ItaliaOggi, 31 ottobre 2019
I piatti della Germania dell’Est
Günter Grass, non ancora Nobel per la letteratura, era contrario alla riunificazione, e scrisse il suo peggior romanzo, Ein weites Feld, letteralmente «Un vasto campo», tradotto giustamente da Einaudi con «È una lunga storia». Le prime cinquanta pagine raccontano la peregrinazione a piedi del protagonista da una Berlino all’altra, appena caduto il muro, per andare a mangiare un hamburger da McDonald’s. Come dire, valeva la pena tutto questo sconquasso storico per una polpetta? Senza aggiungere, che gli americani hanno copiato i tedeschi. A Amburgo le hanno sempre chiamate frikadellen o buletten, nella Ddr le ribattezzarono «Grilletta». Forse più gustose di quelle yankee.In tempo di rievocazioni, riemerge la nostalgia. Come si mangiava nella Germania comunista? «In realtà una tipica cucina dell’Est non è mai esistita», ha ammesso Stefan Wolle, direttore del Ddr Museum a Berlino. I critici del regime scrivevano che i tedeschi orientali morivano di fame giudicando dalle lunghe file davanti ai ristoranti. Naturalmente, non era vero. Non sapevano che farsene dei soldi, libri e dischi costavano pochi Ostmark, così i teatri e l’opera. Per un’auto dovevano attendere 15 anni, le vacanze erano quasi a carico dello Stato. Non restava che andare a cena fuori, anche se il menù non era allettante.

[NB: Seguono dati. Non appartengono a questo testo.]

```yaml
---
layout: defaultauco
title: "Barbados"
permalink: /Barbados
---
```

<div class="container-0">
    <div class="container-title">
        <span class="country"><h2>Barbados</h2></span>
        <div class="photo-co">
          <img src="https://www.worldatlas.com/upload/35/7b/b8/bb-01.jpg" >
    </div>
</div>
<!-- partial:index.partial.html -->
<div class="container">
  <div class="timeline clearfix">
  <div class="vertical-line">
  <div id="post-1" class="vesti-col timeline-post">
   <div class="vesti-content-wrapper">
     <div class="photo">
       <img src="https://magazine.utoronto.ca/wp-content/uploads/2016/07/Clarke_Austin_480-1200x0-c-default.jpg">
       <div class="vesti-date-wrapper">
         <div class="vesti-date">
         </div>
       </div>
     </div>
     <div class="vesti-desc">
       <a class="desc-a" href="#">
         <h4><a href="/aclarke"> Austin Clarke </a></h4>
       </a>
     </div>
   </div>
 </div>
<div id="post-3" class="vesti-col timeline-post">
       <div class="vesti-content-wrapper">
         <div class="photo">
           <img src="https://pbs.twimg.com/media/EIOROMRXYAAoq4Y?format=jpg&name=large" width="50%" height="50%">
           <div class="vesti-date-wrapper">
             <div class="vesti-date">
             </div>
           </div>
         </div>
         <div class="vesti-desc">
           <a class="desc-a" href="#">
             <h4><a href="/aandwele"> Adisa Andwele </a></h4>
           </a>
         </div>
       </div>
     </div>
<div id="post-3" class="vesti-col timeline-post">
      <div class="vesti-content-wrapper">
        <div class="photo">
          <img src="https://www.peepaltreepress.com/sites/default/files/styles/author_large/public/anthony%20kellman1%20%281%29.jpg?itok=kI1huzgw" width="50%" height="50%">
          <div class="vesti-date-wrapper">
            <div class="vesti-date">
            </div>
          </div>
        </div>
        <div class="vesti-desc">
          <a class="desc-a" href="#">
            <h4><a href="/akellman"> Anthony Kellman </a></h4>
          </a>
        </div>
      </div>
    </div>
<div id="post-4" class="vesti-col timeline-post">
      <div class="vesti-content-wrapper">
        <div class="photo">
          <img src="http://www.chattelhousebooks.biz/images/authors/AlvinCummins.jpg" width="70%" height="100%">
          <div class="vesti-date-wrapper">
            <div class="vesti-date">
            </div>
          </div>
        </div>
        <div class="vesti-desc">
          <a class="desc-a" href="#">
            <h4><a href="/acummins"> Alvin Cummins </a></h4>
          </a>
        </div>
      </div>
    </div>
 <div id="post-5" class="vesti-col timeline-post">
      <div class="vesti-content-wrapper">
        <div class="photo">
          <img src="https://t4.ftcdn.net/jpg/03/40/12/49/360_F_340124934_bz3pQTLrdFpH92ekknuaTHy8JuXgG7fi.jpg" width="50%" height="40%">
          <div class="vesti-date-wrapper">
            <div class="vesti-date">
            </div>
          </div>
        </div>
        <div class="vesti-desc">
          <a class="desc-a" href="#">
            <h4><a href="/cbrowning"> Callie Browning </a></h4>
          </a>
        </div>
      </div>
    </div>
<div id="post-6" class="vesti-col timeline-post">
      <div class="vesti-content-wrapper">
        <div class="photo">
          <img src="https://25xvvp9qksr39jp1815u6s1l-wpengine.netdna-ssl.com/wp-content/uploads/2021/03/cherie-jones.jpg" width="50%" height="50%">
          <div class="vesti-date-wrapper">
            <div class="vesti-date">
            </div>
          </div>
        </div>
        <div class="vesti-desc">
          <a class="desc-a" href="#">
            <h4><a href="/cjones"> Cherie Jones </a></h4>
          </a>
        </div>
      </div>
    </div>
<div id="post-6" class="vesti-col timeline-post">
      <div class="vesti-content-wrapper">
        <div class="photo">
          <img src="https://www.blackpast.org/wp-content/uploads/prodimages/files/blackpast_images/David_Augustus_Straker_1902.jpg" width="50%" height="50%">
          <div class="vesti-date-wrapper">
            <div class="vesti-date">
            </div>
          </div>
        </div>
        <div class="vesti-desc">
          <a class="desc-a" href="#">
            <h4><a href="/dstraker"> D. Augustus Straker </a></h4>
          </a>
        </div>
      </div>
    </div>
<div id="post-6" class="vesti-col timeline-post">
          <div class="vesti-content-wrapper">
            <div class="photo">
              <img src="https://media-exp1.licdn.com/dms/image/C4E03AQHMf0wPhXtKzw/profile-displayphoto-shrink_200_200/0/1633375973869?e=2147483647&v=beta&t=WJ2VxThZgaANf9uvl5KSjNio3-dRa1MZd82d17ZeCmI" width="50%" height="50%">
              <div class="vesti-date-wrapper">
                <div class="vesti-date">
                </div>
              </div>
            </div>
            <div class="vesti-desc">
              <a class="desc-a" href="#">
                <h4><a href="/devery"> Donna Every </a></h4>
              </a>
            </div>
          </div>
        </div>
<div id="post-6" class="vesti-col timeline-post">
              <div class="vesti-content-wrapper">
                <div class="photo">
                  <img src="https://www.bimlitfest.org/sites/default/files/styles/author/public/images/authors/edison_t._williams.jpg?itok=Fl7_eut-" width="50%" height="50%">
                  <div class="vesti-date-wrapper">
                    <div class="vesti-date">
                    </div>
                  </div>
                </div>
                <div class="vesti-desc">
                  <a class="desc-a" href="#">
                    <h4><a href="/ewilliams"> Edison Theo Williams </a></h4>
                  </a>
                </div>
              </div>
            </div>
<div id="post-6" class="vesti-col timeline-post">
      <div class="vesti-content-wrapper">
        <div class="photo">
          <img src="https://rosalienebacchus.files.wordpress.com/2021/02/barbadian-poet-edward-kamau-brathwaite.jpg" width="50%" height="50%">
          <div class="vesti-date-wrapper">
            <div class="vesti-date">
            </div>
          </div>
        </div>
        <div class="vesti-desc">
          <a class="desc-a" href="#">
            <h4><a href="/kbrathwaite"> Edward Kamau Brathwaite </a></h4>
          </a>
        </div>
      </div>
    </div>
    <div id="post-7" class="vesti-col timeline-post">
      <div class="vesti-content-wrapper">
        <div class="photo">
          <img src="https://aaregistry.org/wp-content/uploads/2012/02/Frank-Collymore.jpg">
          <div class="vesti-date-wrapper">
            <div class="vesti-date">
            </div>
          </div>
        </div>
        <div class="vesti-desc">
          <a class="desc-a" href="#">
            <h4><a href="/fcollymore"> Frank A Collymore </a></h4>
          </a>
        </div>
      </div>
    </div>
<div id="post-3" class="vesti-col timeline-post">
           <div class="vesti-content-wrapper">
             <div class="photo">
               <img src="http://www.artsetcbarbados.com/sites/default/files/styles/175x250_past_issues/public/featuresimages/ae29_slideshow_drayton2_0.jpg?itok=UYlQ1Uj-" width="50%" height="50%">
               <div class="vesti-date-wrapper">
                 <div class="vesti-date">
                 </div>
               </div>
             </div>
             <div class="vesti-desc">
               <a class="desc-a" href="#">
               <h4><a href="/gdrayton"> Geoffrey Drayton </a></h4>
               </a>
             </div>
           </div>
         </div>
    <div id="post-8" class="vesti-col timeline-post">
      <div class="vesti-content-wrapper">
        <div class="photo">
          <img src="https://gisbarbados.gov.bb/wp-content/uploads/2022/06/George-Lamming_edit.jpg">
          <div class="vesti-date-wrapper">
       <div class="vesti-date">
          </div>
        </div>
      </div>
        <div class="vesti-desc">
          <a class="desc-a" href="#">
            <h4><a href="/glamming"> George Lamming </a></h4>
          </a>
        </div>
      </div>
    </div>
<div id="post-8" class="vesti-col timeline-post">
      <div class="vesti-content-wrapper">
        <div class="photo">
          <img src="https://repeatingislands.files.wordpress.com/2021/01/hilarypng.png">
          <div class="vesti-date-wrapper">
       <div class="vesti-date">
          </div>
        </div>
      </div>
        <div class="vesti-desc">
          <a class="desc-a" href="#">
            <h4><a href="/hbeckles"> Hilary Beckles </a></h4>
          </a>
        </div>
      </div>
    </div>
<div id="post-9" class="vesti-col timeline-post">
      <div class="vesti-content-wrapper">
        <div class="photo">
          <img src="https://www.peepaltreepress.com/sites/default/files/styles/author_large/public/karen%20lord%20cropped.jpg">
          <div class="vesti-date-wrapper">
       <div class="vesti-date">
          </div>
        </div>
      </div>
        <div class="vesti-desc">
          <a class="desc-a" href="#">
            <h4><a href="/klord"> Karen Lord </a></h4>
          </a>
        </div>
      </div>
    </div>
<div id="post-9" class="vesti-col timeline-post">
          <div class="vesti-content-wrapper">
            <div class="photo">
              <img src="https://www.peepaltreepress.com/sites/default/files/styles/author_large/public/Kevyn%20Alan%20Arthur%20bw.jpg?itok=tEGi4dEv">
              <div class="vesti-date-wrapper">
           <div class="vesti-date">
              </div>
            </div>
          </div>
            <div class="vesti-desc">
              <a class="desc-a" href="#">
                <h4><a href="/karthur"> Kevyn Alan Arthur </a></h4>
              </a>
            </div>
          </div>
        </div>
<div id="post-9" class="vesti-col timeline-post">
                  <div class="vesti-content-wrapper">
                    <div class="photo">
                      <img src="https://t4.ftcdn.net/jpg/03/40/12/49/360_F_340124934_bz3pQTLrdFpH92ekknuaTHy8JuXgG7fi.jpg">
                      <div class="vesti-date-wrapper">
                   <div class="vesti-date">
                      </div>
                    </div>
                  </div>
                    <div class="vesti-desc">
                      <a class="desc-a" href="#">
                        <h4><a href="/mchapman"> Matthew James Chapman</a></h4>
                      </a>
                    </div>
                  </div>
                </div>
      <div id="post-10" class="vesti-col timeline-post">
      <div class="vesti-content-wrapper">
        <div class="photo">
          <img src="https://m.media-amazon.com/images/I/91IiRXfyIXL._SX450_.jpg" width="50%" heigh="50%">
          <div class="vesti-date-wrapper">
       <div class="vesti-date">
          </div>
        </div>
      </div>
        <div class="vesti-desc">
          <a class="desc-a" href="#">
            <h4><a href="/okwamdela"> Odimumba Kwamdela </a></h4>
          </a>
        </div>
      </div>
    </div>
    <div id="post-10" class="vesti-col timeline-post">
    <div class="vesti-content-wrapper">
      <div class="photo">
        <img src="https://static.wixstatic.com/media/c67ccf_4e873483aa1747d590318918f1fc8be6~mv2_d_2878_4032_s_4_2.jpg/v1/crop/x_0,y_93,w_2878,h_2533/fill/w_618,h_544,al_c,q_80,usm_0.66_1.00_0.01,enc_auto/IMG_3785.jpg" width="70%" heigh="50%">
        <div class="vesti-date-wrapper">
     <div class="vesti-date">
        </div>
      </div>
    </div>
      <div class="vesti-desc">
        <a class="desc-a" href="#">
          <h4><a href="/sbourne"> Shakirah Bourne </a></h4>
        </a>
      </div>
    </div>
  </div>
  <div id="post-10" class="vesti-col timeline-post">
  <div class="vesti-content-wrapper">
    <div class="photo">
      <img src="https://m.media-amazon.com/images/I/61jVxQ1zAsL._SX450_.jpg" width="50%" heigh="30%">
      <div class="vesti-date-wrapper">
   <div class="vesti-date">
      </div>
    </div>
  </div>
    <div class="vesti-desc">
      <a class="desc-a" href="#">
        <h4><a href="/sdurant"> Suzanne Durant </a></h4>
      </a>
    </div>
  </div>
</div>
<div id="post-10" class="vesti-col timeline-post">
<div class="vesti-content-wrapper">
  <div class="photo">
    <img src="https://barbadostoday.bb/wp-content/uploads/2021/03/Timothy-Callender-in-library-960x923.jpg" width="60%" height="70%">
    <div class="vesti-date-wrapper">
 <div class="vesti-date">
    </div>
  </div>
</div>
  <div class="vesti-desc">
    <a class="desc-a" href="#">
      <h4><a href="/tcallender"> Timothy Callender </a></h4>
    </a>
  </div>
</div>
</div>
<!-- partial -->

A Berlino esisteva un ristorante italiano, il Fioretto, ma non io riuscii mai a andarci. La signora preparava le nostre specialità, che non aveva mai gustato, copiandole da un libro di cucina, e sostituiva gli ingredienti con quel che trovava, con amore e fantasia, tanto per citare De Sica. «Cucinare al tempo del muro significava saper improvvisare», ha scritto la Frankfurter Allgemeine. E la bibbia di tutte le casalinghe all’Est era il manuale Wir kochen gut, noi cuciniamo bene come vuole il partito.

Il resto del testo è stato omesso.